Dès l’âge de 19 ans, il révéla sa tendance politique en approuvant le président du Conseil Joseph Caillaux de privilégier, lors de la crise marocaine de 1911, la négociation avec l’Allemagne pour rechercher la paix. Berl sera toute sa vie un pacifiste qui prônera le compromis avec l’ennemi plutôt que la guerre. Ce qui lui fut reproché, surtout après la Seconde Guerre mondiale, pour avoir approuvé les accords de Munich en septembre 1938 et l’armistice du 22 juin 1940. Le pacifisme qui partait d’un bon sentiment ne fut en réalité que fourvoiement : l’Allemagne avait profité de ce laps de temps pour se renforcer.

14-18 et après-guerre

En 1914, officier de réserve, il fut mobilisé et affecté au 256e régiment d’infanterie. Pour Berl, écrivent les auteurs de la biographie, « une guerre que l’on n’a pas voulue, une fois déclarée, doit être gagnée au plus vite, comme on étouffe un incendie. » D’abord nommé dans des postes à l’arrière, en mars 1915, il fut affecté, jusqu’à la fin de l’année 1916, dans le secteur de Pont-à-Mousson, où il prit part, pendant deux mois, aux violents combats livrés dans la boue des tranchées. En mai, il fut affecté en Alsace ; à Thann, commune libérée à trois kilomètres des lignes allemandes, bombardée quotidiennement. Au début de 1917, les médecins découvrirent que Berl était atteint d’une « bronchite suspecte » et fut rendu à la vie civile, car il ne devait pas vivre plus de trois mois. L’expérience de la guerre le renforça dans son pacifisme.

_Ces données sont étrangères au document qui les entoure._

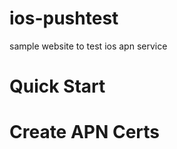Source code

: ios-pushtest
============

sample website to test ios apn service

Quick Start
===========


Create APN Certs
================


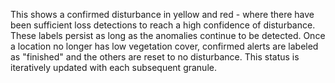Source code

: This shows a confirmed disturbance in yellow and red - where there have been sufficient loss detections to reach a high confidence of disturbance. These labels persist as long as the anomalies continue to be detected. Once a location no longer has low vegetation cover, confirmed alerts are labeled as "finished" and the others are reset to no disturbance. This status is iteratively updated with each subsequent granule.
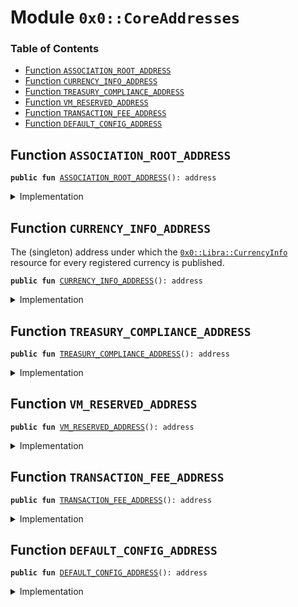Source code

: 
<a name="0x0_CoreAddresses"></a>

# Module `0x0::CoreAddresses`

### Table of Contents

-  [Function `ASSOCIATION_ROOT_ADDRESS`](#0x0_CoreAddresses_ASSOCIATION_ROOT_ADDRESS)
-  [Function `CURRENCY_INFO_ADDRESS`](#0x0_CoreAddresses_CURRENCY_INFO_ADDRESS)
-  [Function `TREASURY_COMPLIANCE_ADDRESS`](#0x0_CoreAddresses_TREASURY_COMPLIANCE_ADDRESS)
-  [Function `VM_RESERVED_ADDRESS`](#0x0_CoreAddresses_VM_RESERVED_ADDRESS)
-  [Function `TRANSACTION_FEE_ADDRESS`](#0x0_CoreAddresses_TRANSACTION_FEE_ADDRESS)
-  [Function `DEFAULT_CONFIG_ADDRESS`](#0x0_CoreAddresses_DEFAULT_CONFIG_ADDRESS)



<a name="0x0_CoreAddresses_ASSOCIATION_ROOT_ADDRESS"></a>

## Function `ASSOCIATION_ROOT_ADDRESS`



<pre><code><b>public</b> <b>fun</b> <a href="#0x0_CoreAddresses_ASSOCIATION_ROOT_ADDRESS">ASSOCIATION_ROOT_ADDRESS</a>(): address
</code></pre>



<details>
<summary>Implementation</summary>


<pre><code><b>public</b> <b>fun</b> <a href="#0x0_CoreAddresses_ASSOCIATION_ROOT_ADDRESS">ASSOCIATION_ROOT_ADDRESS</a>(): address {
    0xA550C18
}
</code></pre>



</details>

<a name="0x0_CoreAddresses_CURRENCY_INFO_ADDRESS"></a>

## Function `CURRENCY_INFO_ADDRESS`

The (singleton) address under which the
<code><a href="Libra.md#0x0_Libra_CurrencyInfo">0x0::Libra::CurrencyInfo</a></code> resource for
every registered currency is published.


<pre><code><b>public</b> <b>fun</b> <a href="#0x0_CoreAddresses_CURRENCY_INFO_ADDRESS">CURRENCY_INFO_ADDRESS</a>(): address
</code></pre>



<details>
<summary>Implementation</summary>


<pre><code><b>public</b> <b>fun</b> <a href="#0x0_CoreAddresses_CURRENCY_INFO_ADDRESS">CURRENCY_INFO_ADDRESS</a>(): address {
    0xA550C18
}
</code></pre>



</details>

<a name="0x0_CoreAddresses_TREASURY_COMPLIANCE_ADDRESS"></a>

## Function `TREASURY_COMPLIANCE_ADDRESS`



<pre><code><b>public</b> <b>fun</b> <a href="#0x0_CoreAddresses_TREASURY_COMPLIANCE_ADDRESS">TREASURY_COMPLIANCE_ADDRESS</a>(): address
</code></pre>



<details>
<summary>Implementation</summary>


<pre><code><b>public</b> <b>fun</b> <a href="#0x0_CoreAddresses_TREASURY_COMPLIANCE_ADDRESS">TREASURY_COMPLIANCE_ADDRESS</a>(): address {
    0xB1E55ED
}
</code></pre>



</details>

<a name="0x0_CoreAddresses_VM_RESERVED_ADDRESS"></a>

## Function `VM_RESERVED_ADDRESS`



<pre><code><b>public</b> <b>fun</b> <a href="#0x0_CoreAddresses_VM_RESERVED_ADDRESS">VM_RESERVED_ADDRESS</a>(): address
</code></pre>



<details>
<summary>Implementation</summary>


<pre><code><b>public</b> <b>fun</b> <a href="#0x0_CoreAddresses_VM_RESERVED_ADDRESS">VM_RESERVED_ADDRESS</a>(): address {
    0x0
}
</code></pre>



</details>

<a name="0x0_CoreAddresses_TRANSACTION_FEE_ADDRESS"></a>

## Function `TRANSACTION_FEE_ADDRESS`



<pre><code><b>public</b> <b>fun</b> <a href="#0x0_CoreAddresses_TRANSACTION_FEE_ADDRESS">TRANSACTION_FEE_ADDRESS</a>(): address
</code></pre>



<details>
<summary>Implementation</summary>


<pre><code><b>public</b> <b>fun</b> <a href="#0x0_CoreAddresses_TRANSACTION_FEE_ADDRESS">TRANSACTION_FEE_ADDRESS</a>(): address {
    0xFEE
}
</code></pre>



</details>

<a name="0x0_CoreAddresses_DEFAULT_CONFIG_ADDRESS"></a>

## Function `DEFAULT_CONFIG_ADDRESS`



<pre><code><b>public</b> <b>fun</b> <a href="#0x0_CoreAddresses_DEFAULT_CONFIG_ADDRESS">DEFAULT_CONFIG_ADDRESS</a>(): address
</code></pre>



<details>
<summary>Implementation</summary>


<pre><code><b>public</b> <b>fun</b> <a href="#0x0_CoreAddresses_DEFAULT_CONFIG_ADDRESS">DEFAULT_CONFIG_ADDRESS</a>(): address {
    0xF1A95
}
</code></pre>



</details>
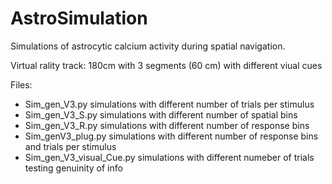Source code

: # AstroSimulation

Simulations of astrocytic calcium activity during spatial navigation.

Virtual rality track: 180cm with 3 segments (60 cm) with different viual cues 


Files:
 - Sim_gen_V3.py simulations with different number of trials per stimulus
 - Sim_gen_V3_S.py simulations with different number of spatial bins
 - Sim_gen_V3_R.py simulations with different number of response bins
 - Sim_genV3_plug.py simulations with different number of response bins and trials per stimulus  
 - Sim_gen_V3_visual_Cue.py simulations with different numeber of trials testing genuinity of info

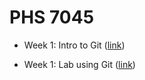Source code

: 
# PHS 7045

- Week 1: Intro to Git
  (<a href="slides/01-git" target="_blank">link</a>)

- Week 1: Lab using Git (<a href="labs/01-git" target="_blank">link</a>)

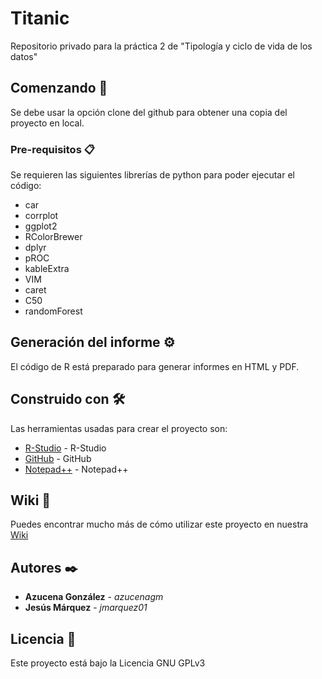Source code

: # Titanic
Repositorio privado para la práctica 2 de "Tipología y ciclo de vida de los datos"

## Comenzando 🚀

Se debe usar la opción clone del github para obtener una copia del proyecto en local.

### Pre-requisitos 📋

Se requieren las siguientes librerías de python para poder ejecutar el código:

  * car
  * corrplot
  * ggplot2
  * RColorBrewer
  * dplyr
  * pROC
  * kableExtra
  * VIM
  * caret
  * C50
  * randomForest
  
## Generación del informe ⚙️

El código de R está preparado para generar informes en HTML y PDF.
  
## Construido con 🛠️

Las herramientas usadas para crear el proyecto son:

* [R-Studio](https://www.rstudio.com/) - R-Studio
* [GitHub](https://github.com/) - GitHub
* [Notepad++](https://notepad-plus-plus.org/) - Notepad++

## Wiki 📖

Puedes encontrar mucho más de cómo utilizar este proyecto en nuestra [Wiki](https://github.com/azucenagm/Titanic/wiki)

## Autores ✒️

* **Azucena González** - *azucenagm* 
* **Jesús Márquez** - *jmarquez01*

## Licencia 📄

Este proyecto está bajo la Licencia GNU GPLv3

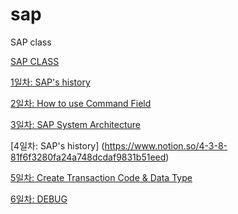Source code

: # sap
SAP class


[SAP CLASS](https://www.notion.so/SAP-25cb51992ee246d2be260959de4bcbae)

[1일차: SAP's history](https://www.notion.so/1-3-2-7498e2fa30694f899972797a774fd646)

[2일차: How to use Command Field](https://www.notion.so/2-3-3-d8e0e7691cba4ae79479f68ab61e9785)

[3일차: SAP System Architecture](https://www.notion.so/3-3-7-a2d37e7fcd8d400c88e1f19078548c7a)

[4일차: SAP's history] (https://www.notion.so/4-3-8-81f6f3280fa24a748dcdaf9831b51eed)

[5일차: Create Transaction Code & Data Type](https://www.notion.so/5-3-10-d8e7ebf572204d09ae7844a6f732d7cf)

[6일차: DEBUG](https://www.notion.so/6-3-14-15ea894c271540bca084c8fd28cf7da4)
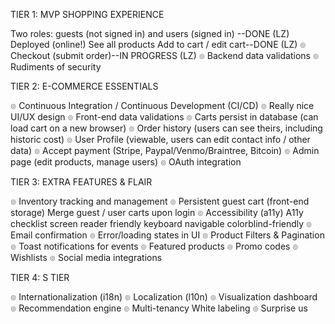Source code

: TIER 1: MVP SHOPPING EXPERIENCE

Two roles: guests (not signed in) and users (signed in) --DONE (LZ)
Deployed (online!)
See all products
Add to cart / edit cart--DONE (LZ)
๏ Checkout (submit order)--IN PROGRESS (LZ)
๏ Backend data validations
๏ Rudiments of security

TIER 2: E-COMMERCE ESSENTIALS

๏ Continuous Integration / Continuous Development (CI/CD)
๏ Really nice UI/UX design
๏ Front-end data validations
๏ Carts persist in database (can load cart on a new browser)
๏ Order history (users can see theirs, including historic cost)
๏ User Profile (viewable, users can edit contact info / other data)
๏ Accept payment (Stripe, Paypal/Venmo/Braintree, Bitcoin)
๏ Admin page (edit products, manage users)
๏ OAuth integration

TIER 3: EXTRA FEATURES & FLAIR

๏ Inventory tracking and management
๏ Persistent guest cart (front-end storage)
Merge guest / user carts upon login
๏ Accessibility (a11y)
A11y checklist
screen reader friendly
keyboard navigable
colorblind-friendly
๏ Email confirmation
๏ Error/loading states in UI
๏ Product Filters & Pagination
๏ Toast notifications for events
๏ Featured products
๏ Promo codes
๏ Wishlists
๏ Social media integrations

TIER 4: S TIER

๏ Internationalization (i18n)
๏ Localization (l10n)
๏ Visualization dashboard
๏ Recommendation engine
๏ Multi-tenancy
White labeling
๏ Surprise us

Dès 1923, il se lança dans le journalisme et donna des notes de lecture à L’Europe nouvelle, revue pacifiste, et des chroniques philosophiques à la revue de son cousin par alliance Maurice Martin du Gard, Les Nouvelles littéraires. Par son ami de lycée, Gaston Bergery, il se rapprocha politiquement du mouvement radical d’Édouard Herriot. Dans les années vingt, il fréquenta Drieu La Rochelle, les surréalistes, partagea avec André Breton, à son corps défendant, sa compagne Suzanne Muzard, rencontrée dans une maison close.

Pamphlets

Drieu La Rochelle et Emmanuel Berl, très amis en 1927, créèrent leur brochure, Les Derniers Jours. Cahiers politique et littéraire, qui eurent sept livraisons. C’est Drieu qui résuma cette aventure revuiste : « Capitalisme et communisme se meuvent dans le même plan : ce sont les deux formes jumelées momentanément contradictoires, d’un esprit nouveau qui détruit la civilisation. […] Je doute que le communisme puisse être fait en Europe par d’autres que les capitalistes. » Le productivisme, tant redouté par les deux hommes, avait pour effet de détruire les valeurs spirituelles, tel était leur point de vue.

Stimulé par l’aventure provocatrice des Derniers Jours, Berl écrivit des pamphlets contre la bourgeoisie, classe qu’il connaissait bien pour y appartenir. Mort de la pensée bourgeoise (1929), Mort de la morale bourgeoise (1930). Dans le premier, il reprochait à la bourgeoisie de croire que seule sa culture avait le droit d’existence et remettait en question l’enseignement secondaire, prônait l’abolition du baccalauréat et dénonçait, avant Pierre Bourdieu, la reproduction sociale. Dans le second pamphlet, il contestait les valeurs de cette bourgeoisie. Semblant être devenu un marxiste, Berl fut invité, en 1930, à écrire pour l’hebdomadaire Monde du pacifiste Henri Barbusse, qui cherchait à unifier les socialistes. Berl, dans les colonnes de la revue, faisait part de son amour du peuple et conseillait à celui-ci de ne pas rêver à une vie bourgeoise. Finalement, il fut débarqué de la revue en 1931 en raison d’une absence de ligne doctrinale et d’un anticommunisme forcené.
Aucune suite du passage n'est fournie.